# Heatspreader ersetzen



## Sixe44 (3. November 2016)

Moin!

Ich habs in einem PCGH-Artikel gelesen und seitdem geht mir der Gedanke nicht aus dem Kopf.
Ich habe einen i7-4790k und überlege diesen zu köpfen. Den Heatspreader würde ich anschließend durch eine gelaserte Kupferplatte ersetzen und das ganze mit Flüssigmetall verbinden.

Was haltet ihr von der Idee?
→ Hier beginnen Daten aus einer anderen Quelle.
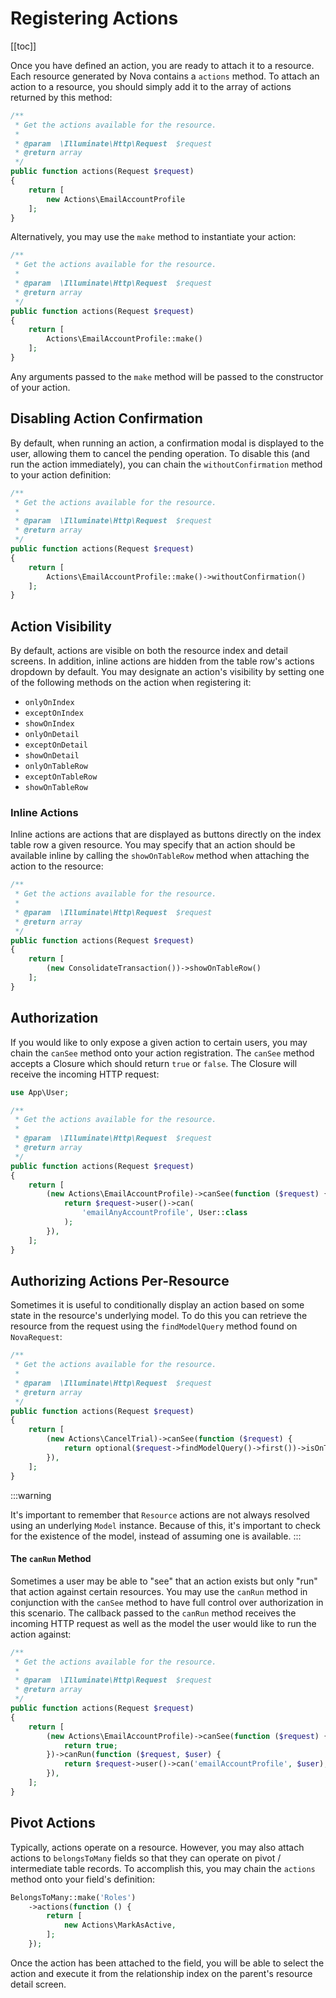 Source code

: # Registering Actions

[[toc]]

Once you have defined an action, you are ready to attach it to a resource. Each resource generated by Nova contains a `actions` method. To attach an action to a resource, you should simply add it to the array of actions returned by this method:

```php
/**
 * Get the actions available for the resource.
 *
 * @param  \Illuminate\Http\Request  $request
 * @return array
 */
public function actions(Request $request)
{
    return [
        new Actions\EmailAccountProfile
    ];
}
```

Alternatively, you may use the `make` method to instantiate your action:

```php
/**
 * Get the actions available for the resource.
 *
 * @param  \Illuminate\Http\Request  $request
 * @return array
 */
public function actions(Request $request)
{
    return [
        Actions\EmailAccountProfile::make()
    ];
}
```

Any arguments passed to the `make` method will be passed to the constructor of your action.

## Disabling Action Confirmation

By default, when running an action, a confirmation modal is displayed to the user, allowing them to cancel the pending operation. To disable this (and run the action immediately), you can chain the `withoutConfirmation` method to your action definition:

```php
/**
 * Get the actions available for the resource.
 *
 * @param  \Illuminate\Http\Request  $request
 * @return array
 */
public function actions(Request $request)
{
    return [
        Actions\EmailAccountProfile::make()->withoutConfirmation()
    ];
}
```

## Action Visibility

By default, actions are visible on both the resource index and detail screens. In addition, inline actions are hidden from the table row's actions dropdown by default. You may designate an action's visibility by setting one of the following methods on the action when registering it:

- `onlyOnIndex`
- `exceptOnIndex`
- `showOnIndex`
- `onlyOnDetail`
- `exceptOnDetail`
- `showOnDetail`
- `onlyOnTableRow`
- `exceptOnTableRow`
- `showOnTableRow`

### Inline Actions

Inline actions are actions that are displayed as buttons directly on the index table row a given resource. You may specify that an action should be available inline by calling the `showOnTableRow` method when attaching the action to the resource:

```php
/**
 * Get the actions available for the resource.
 *
 * @param  \Illuminate\Http\Request  $request
 * @return array
 */
public function actions(Request $request)
{
    return [
        (new ConsolidateTransaction())->showOnTableRow()
    ];
}
```

## Authorization

If you would like to only expose a given action to certain users, you may chain the `canSee` method onto your action registration. The `canSee` method accepts a Closure which should return `true` or `false`. The Closure will receive the incoming HTTP request:

```php
use App\User;

/**
 * Get the actions available for the resource.
 *
 * @param  \Illuminate\Http\Request  $request
 * @return array
 */
public function actions(Request $request)
{
    return [
        (new Actions\EmailAccountProfile)->canSee(function ($request) {
            return $request->user()->can(
                'emailAnyAccountProfile', User::class
            );
        }),
    ];
}
```

## Authorizing Actions Per-Resource

Sometimes it is useful to conditionally display an action based on some state in the resource's underlying model. To do this you can retrieve the resource from the request using the `findModelQuery` method found on `NovaRequest`:

```php
/**
 * Get the actions available for the resource.
 *
 * @param  \Illuminate\Http\Request  $request
 * @return array
 */
public function actions(Request $request)
{
    return [
        (new Actions\CancelTrial)->canSee(function ($request) {
            return optional($request->findModelQuery()->first())->isOnTrial();
        }),
    ];
}
```

:::warning

It's important to remember that `Resource` actions are not always resolved using an underlying `Model` instance. Because of this, it's important to check for the existence of the model, instead of assuming one is available.
:::

#### The `canRun` Method

Sometimes a user may be able to "see" that an action exists but only "run" that action against certain resources. You may use the `canRun` method in conjunction with the `canSee` method to have full control over authorization in this scenario. The callback passed to the `canRun` method receives the incoming HTTP request as well as the model the user would like to run the action against:

```php
/**
 * Get the actions available for the resource.
 *
 * @param  \Illuminate\Http\Request  $request
 * @return array
 */
public function actions(Request $request)
{
    return [
        (new Actions\EmailAccountProfile)->canSee(function ($request) {
            return true;
        })->canRun(function ($request, $user) {
            return $request->user()->can('emailAccountProfile', $user);
        }),
    ];
}
```

## Pivot Actions

Typically, actions operate on a resource. However, you may also attach actions to `belongsToMany` fields so that they can operate on pivot / intermediate table records. To accomplish this, you may chain the `actions` method onto your field's definition:

```php
BelongsToMany::make('Roles')
    ->actions(function () {
        return [
            new Actions\MarkAsActive,
        ];
    });
```

Once the action has been attached to the field, you will be able to select the action and execute it from the relationship index on the parent's resource detail screen.
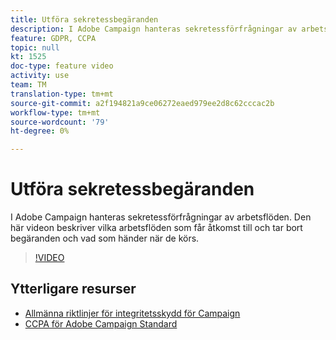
 ```yaml
---
title: Utföra sekretessbegäranden
description: I Adobe Campaign hanteras sekretessförfrågningar av arbetsflöden. Den här videon beskriver vilka arbetsflöden som får åtkomst till och tar bort begäranden och vad som händer när de körs.
feature: GDPR, CCPA
topic: null
kt: 1525
doc-type: feature video
activity: use
team: TM
translation-type: tm+mt
source-git-commit: a2f194821a9ce06272eaed979ee2d8c62cccac2b
workflow-type: tm+mt
source-wordcount: '79'
ht-degree: 0%

---
```



# Utföra sekretessbegäranden

I Adobe Campaign hanteras sekretessförfrågningar av arbetsflöden. Den här videon beskriver vilka arbetsflöden som får åtkomst till och tar bort begäranden och vad som händer när de körs.

>[!VIDEO](https://video.tv.adobe.com/v/22770?quality=12)

## Ytterligare resurser

* [Allmänna riktlinjer för integritetsskydd för Campaign](https://helpx.adobe.com/campaign/kb/campaign-privacy-overview.html)
* [CCPA för Adobe Campaign Standard](https://helpx.adobe.com/campaign/kb/acs-privacy.html#ccpa)
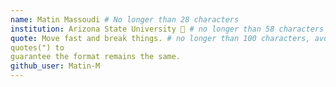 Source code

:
 ```yaml
---
name: Matin Massoudi # No longer than 28 characters
institution: Arizona State University 🚩 # no longer than 58 characters
quote: Move fast and break things. # no longer than 100 characters, avoid using 
quotes(") to 
guarantee the format remains the same.
github_user: Matin-M
---
```

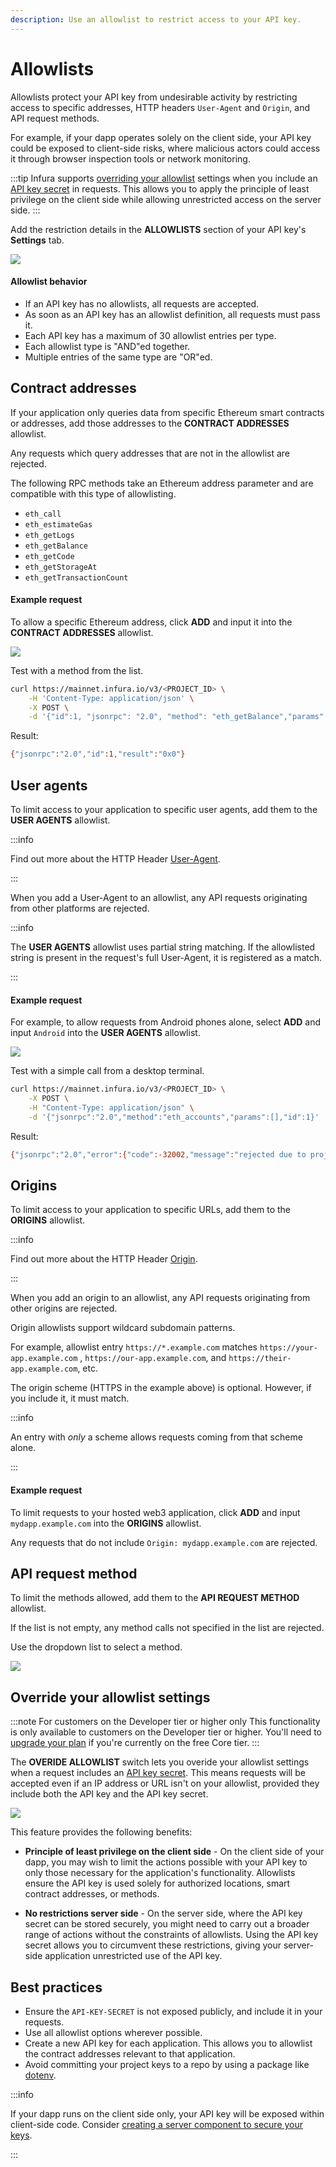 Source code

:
```yaml
---
description: Use an allowlist to restrict access to your API key.
---
```


# Allowlists

Allowlists protect your API key from undesirable activity by restricting access to specific
addresses, HTTP headers `User-Agent` and `Origin`, and API request methods.

For example, if your dapp operates solely on the client side, your API key could be exposed to client-side
risks, where malicious actors could access it through browser inspection tools or network monitoring.

:::tip
Infura supports [overriding your allowlist](#override-your-allowlist-settings) settings
when you include an [API key secret](api-key-secret.md) in requests. This allows you to apply the principle of
least privilege on the client side while allowing unrestricted access on the server side.
:::

Add the restriction details in the **ALLOWLISTS** section of your API key's **Settings** tab.

<div class="left-align-container">
  <div class="img-medium">
    <img
      src={require('../../../images/allowlist.png').default}
    />
  </div>
</div>

#### Allowlist behavior

- If an API key has no allowlists, all requests are accepted.
- As soon as an API key has an allowlist definition, all requests must pass it.
- Each API key has a maximum of 30 allowlist entries per type.
- Each allowlist type is "AND"ed together.
- Multiple entries of the same type are "OR"ed.

## Contract addresses

If your application only queries data from specific Ethereum smart contracts or addresses, add those addresses to the **CONTRACT ADDRESSES** allowlist.

Any requests which query addresses that are not in the allowlist are rejected.

The following RPC methods take an Ethereum address parameter and are compatible with this type of allowlisting.

- `eth_call`
- `eth_estimateGas`
- `eth_getLogs`
- `eth_getBalance`
- `eth_getCode`
- `eth_getStorageAt`
- `eth_getTransactionCount`

#### Example request

To allow a specific Ethereum address, click **ADD** and input it into the **CONTRACT ADDRESSES** allowlist.

<div class="left-align-container">
  <div class="img-medium">
    <img
      src={require('../../../images/address-allowlist.png').default}
    />
  </div>
</div>


Test with a method from the list.

```bash
curl https://mainnet.infura.io/v3/<PROJECT_ID> \
    -H 'Content-Type: application/json' \
    -X POST \
    -d '{"id":1, "jsonrpc": "2.0", "method": "eth_getBalance","params":["0xfe05a3e72235c9f92fd9f2282f41a8154d6d342b", "latest"]}'
```

Result:

```bash
{"jsonrpc":"2.0","id":1,"result":"0x0"}
```

## User agents

To limit access to your application to specific user agents, add them to the **USER AGENTS** allowlist.

:::info

Find out more about the HTTP Header [User-Agent](https://developer.mozilla.org/en-US/docs/Web/HTTP/Headers/User-Agent).

:::

When you add a User-Agent to an allowlist, any API requests originating from other platforms are rejected.

:::info

The **USER AGENTS** allowlist uses partial string matching. If the allowlisted string is present in the
request's full User-Agent, it is registered as a match.

:::

#### Example request

For example, to allow requests from Android phones alone, select **ADD** and input `Android` into
the **USER AGENTS** allowlist.

<div class="left-align-container">
  <div class="img-medium">
    <img
      src={require('../../../images/user-agents.png').default}
    />
  </div>
</div>

Test with a simple call from a desktop terminal.

```bash
curl https://mainnet.infura.io/v3/<PROJECT_ID> \
    -X POST \
    -H "Content-Type: application/json" \
    -d '{"jsonrpc":"2.0","method":"eth_accounts","params":[],"id":1}'
```

Result:

```bash
{"jsonrpc":"2.0","error":{"code":-32002,"message":"rejected due to project ID settings"}}ash
```

## Origins

To limit access to your application to specific URLs, add them to the **ORIGINS** allowlist.

:::info

Find out more about the HTTP Header [Origin](https://developer.mozilla.org/en-US/docs/Web/HTTP/Headers/Origin).

:::

When you add an origin to an allowlist, any API requests originating from other origins are rejected.

Origin allowlists support wildcard subdomain patterns.

For example, allowlist entry `https://*.example.com` matches `https://your-app.example.com` ,
`https://our-app.example.com`, and `https://their-app.example.com`, etc.

The origin scheme (HTTPS in the example above) is optional. However, if you include it, it must match.

:::info

An entry with _only_ a scheme allows requests coming from that scheme alone.

:::

#### Example request

To limit requests to your hosted web3 application, click **ADD** and input `mydapp.example.com` into the **ORIGINS** allowlist.

Any requests that do not include `Origin: mydapp.example.com` are rejected.

## API request method

To limit the methods allowed, add them to the **API REQUEST METHOD** allowlist.

If the list is not empty, any method calls not specified in the list are rejected.

Use the dropdown list to select a method.

<div class="left-align-container">
  <div class="img-medium">
    <img
      src={require('../../../images/api-request-method.png').default}
    />
  </div>
</div>

## Override your allowlist settings

:::note For customers on the Developer tier or higher only
This functionality is only available to customers on the Developer tier or higher. You'll need to
[upgrade your plan](../upgrade-your-plan.md) if you're currently on the free Core tier.
:::

The **OVERIDE ALLOWLIST** switch lets you overide your allowlist settings when a request includes an
[API key secret](api-key-secret.md). This means requests will be accepted even if an IP address or
URL isn't on your allowlist, provided they include both the API key and the API key secret.

<div class="left-align-container">
  <div class="img-medium">
    <img
      src={require('../../../images/allowlist-toggle.png').default}
    />
  </div>
</div>

This feature provides the following benefits:

- **Principle of least privilege on the client side** - On the client side of your dapp, you may wish
    to limit the actions possible with your API key to only those necessary for the application's
    functionality. Allowlists ensure the API key is used solely for authorized locations, smart contract
    addresses, or methods.

- **No restrictions server side** - On the server side, where the API key secret can be stored
    securely, you might need to carry out a broader range of actions without the constraints of
    allowlists. Using the API key secret allows you to circumvent these restrictions, giving your
    server-side application unrestricted use of the API key.

## Best practices

- Ensure the `API-KEY-SECRET` is not exposed publicly, and include it in your requests.
- Use all allowlist options wherever possible.
- Create a new API key for each application. This allows you to allowlist the contract addresses relevant to that application.
- Avoid committing your project keys to a repo by using a package like [dotenv](https://www.npmjs.com/package/dotenv).

:::info

If your dapp runs on the client side only, your API key will be exposed within client-side code. Consider
[creating a server component to secure your keys](https://thegraph.com/docs/en/cookbook/how-to-secure-api-keys-using-nextjs-server-components/).

:::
Ist es so einfach wie ich glaube, oder vergesse ich irgendwas ganz Grundlegendes, das schief gehen kann?

Beste Grüße


----------



## bath92 (3. November 2016)

Hab den Artikel auch gelesen und halte es (physikalisch) für sinnfrei den Heatspreader durch eine Kupferplatte zu ersetzen.
Wenn man die CPU schon köpft dann Flüssigmetall auf den Die und Heatspreader wieder drauf oder gleich ohne Heatspreader
betreiben, was aber nicht risikofrei ist und meist etwas Bastelaufwand (Kühlerhalterung) mit sich bringt.


----------



## v3nom (4. November 2016)

Sind die Intel Heatspreader nicht schon aus Kupfer?


----------



## bath92 (4. November 2016)

v3nom schrieb:


> Sind die Intel Heatspreader nicht schon aus Kupfer?



Heatspreader bestehen aus vernickeltem Kupfer.


----------



## General Quicksilver (4. November 2016)

bath92 schrieb:


> Hab den Artikel auch gelesen und halte es (physikalisch) für sinnfrei den Heatspreader durch eine Kupferplatte zu ersetzen.
> Wenn man die CPU schon köpft dann Flüssigmetall auf den Die und Heatspreader wieder drauf oder gleich ohne Heatspreader
> betreiben, was aber nicht risikofrei ist und meist etwas Bastelaufwand (Kühlerhalterung) mit sich bringt.



Prinzipiell hast du damit recht, doch gab es mal einen Test dazu, bei dem sich die Temperatur dadurch mit bestimmten Wasserkühlern verschlechtert hat. Die Erklärung zu diesem Effekt ist, dass die Kühlerböden unter Umständen sehr dünn sind und so sich die Wärme nicht mehr so gut verteilen kann wodurch dann nur noch ein Teil der Kühlerstrucktur wirksam wird.
Beim Ersetzen des Heatspreaders durch eine Kupferplatte könnte diese dann etwas dünner ausfallen, womit etwas bessere Temperaturen möglich wären, aber das dürfte den Aufwand nicht wert sein. Was einen gewissen Vorteil bringen könnte wäre es die Kupferplatte sowie den Wasserkühlerboden spiegelnd plan zu schleifen und dann mölichst staubfrei das ganze mit Flüssigmetall zusammenzubauen.
Problematisch wäre aber schon die Bestimmung der optimalen Dicke für die Kupferplatte, da die von Kühler zu Kühler verschieden sein dürfte.


----------



## Narbennarr (7. November 2016)

Sixe44 schrieb:


> Ich habe einen i7-4790k und überlege diesen zu köpfen. Den Heatspreader würde ich anschließend durch eine gelaserte Kupferplatte ersetzen und das ganze mit Flüssigmetall verbinden.



Die HS sind schon aus Kupfer, also kannst du dir den Schritt eigentlich sparen


----------